To improve the covariate overlap among the treatment groups for the comparative analysis, we applied data trimming with criteria discussed in Lopez and Gutman,20 which left us with 7003 and 7045 patients for ER visit and hospitalization, respectively.
Figure 4 shows the differences in 360-day risks among the four treatment groups for both outcomes of interest. Results for 180-day and 270-day risks are presented in Figures B.8 and B.9 in the Supplemental Materials, respectively. When confounding and censoring were both ignored, docetaxel users had significantly higher risk of at least one ER visit within 360 days of treatment initiation than users of abiraterone, enzalutamide, and sipuleucel-T. Similar directional results for docetaxel vs. abiraterone and docetaxel vs. enzalutamide comparisons were noted for methods that accounts for both confounding and censoring, and the corresponding 95% CIs consistently excluded zero across the methods. For example, the risk difference estimated by the CIPWR estimator using observation time (CIPWR1) was -0.082 (95% CI [-0.118, -0.046]) for docetaxel vs. abiraterone comparison, and -0.156 (95% CI [-0.198, -0.114]) for docetaxel vs. enzalutamide comparison. These findings agree with the clinical evidence that oral therapies abiraterone and enzalutamide tend to have fewer side effects than docetaxel, a chemotherapy.21 Sipeucel-T was identified to have lower risk of ER visit than docetaxel, though the differences were not significant for some of the methods (e.g., risk difference=-0.158, 95% CI [-0.295, -0.021] for CAIPW-ZS; risk difference=-0.073, 95% CI [-0.172, 0.025] for CIPWR1). For the two oral drugs, Enzalutamide was identified to have lower risk of ER visit than Abiraterone within each specified specified period of time when both confounding and censoring were accounted for. The Naive and IPW methods indicated significantly higher 360-day risk of ER visit for Enzalutamide than Siputeucel-T, while the methods that account for both confounding and censoring showed that there was no significant difference. Similar patterns were observed for the risks of all-cause hospitalization for each time window considered.

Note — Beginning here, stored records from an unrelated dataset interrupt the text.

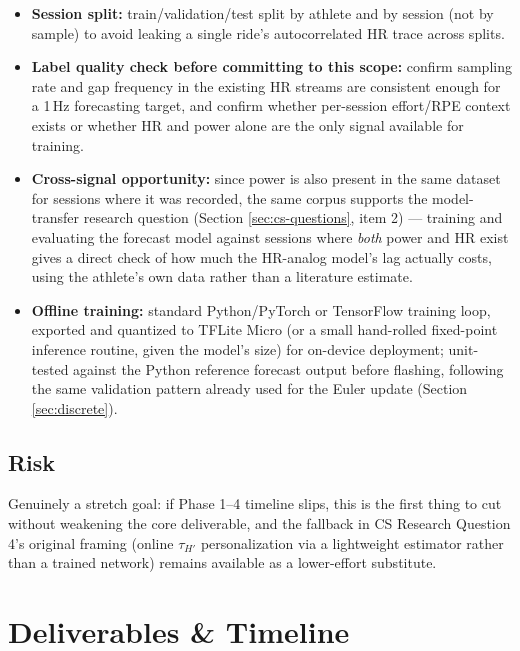 \documentclass[11pt, letterpaper]{article}
\begin{document}
\begin{itemize}
  \item \textbf{Session split:} train/validation/test split by athlete and by session (not by
    sample) to avoid leaking a single ride's autocorrelated HR trace across splits.
  \item \textbf{Label quality check before committing to this scope:} confirm sampling rate and
    gap frequency in the existing HR streams are consistent enough for a 1\,Hz forecasting
    target, and confirm whether per-session effort/RPE context exists or whether HR and power
    alone are the only signal available for training.
  \item \textbf{Cross-signal opportunity:} since power is also present in the same dataset for
    sessions where it was recorded, the same corpus supports the model-transfer research
    question (Section \ref{sec:cs-questions}, item 2) --- training and evaluating the forecast
    model against sessions where \emph{both} power and HR exist gives a direct check of how much
    the HR-analog model's lag actually costs, using the athlete's own data rather than a
    literature estimate.
  \item \textbf{Offline training:} standard Python/PyTorch or TensorFlow training loop, exported
    and quantized to TFLite Micro (or a small hand-rolled fixed-point inference routine, given
    the model's size) for on-device deployment; unit-tested against the Python reference
    forecast output before flashing, following the same validation pattern already used for the
    Euler update (Section \ref{sec:discrete}).
\end{itemize}

\subsection{Risk}

Genuinely a stretch goal: if Phase 1--4 timeline slips, this is the first thing to cut without
weakening the core deliverable, and the fallback in CS Research Question 4's original framing
(online $\tau_{H'}$ personalization via a lightweight estimator rather than a trained network)
remains available as a lower-effort substitute.

\section{Deliverables \& Timeline}
\label{sec:timeline}
\end{document}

In general, CIPWR based on observed censoring time (CIPWR2) tended to have wider CIs than CIPWR using observation time (CIPWR1), which is consistent with our simulation results (Figure B.7 in the Supplementary Materials). For example, the ratios of confidence widths of CIPWR1 over CIPWR2 for 360-day hospitalization ranged from 54.9% to 86.9%. Greater differences in the width of CIs were noted as the duration of time window became longer and the proportion of censored patients increased (Figures B.8 and B.9 in the Supplementary Materials and Figure 4). In most cases, CAIPW-ZS and CIPWR yielded narrower CIs than the CIPW estimator. For example, the percentage of reduction in width ranged from 58.8% to 92.4% for the risk of ER visits estimated by CIPWR1. CAIPW-ZS was noted to have wider CIs than CIPWR for treatment pairs that involved Sipuleucel-T for ER visits (Figure 4). Greater differences in point estimates between CAIPW-ZS and CIPWR, the former of which modeled the entire survival curve over time, was noted as the ending time point moved farther away from the treatment initiation.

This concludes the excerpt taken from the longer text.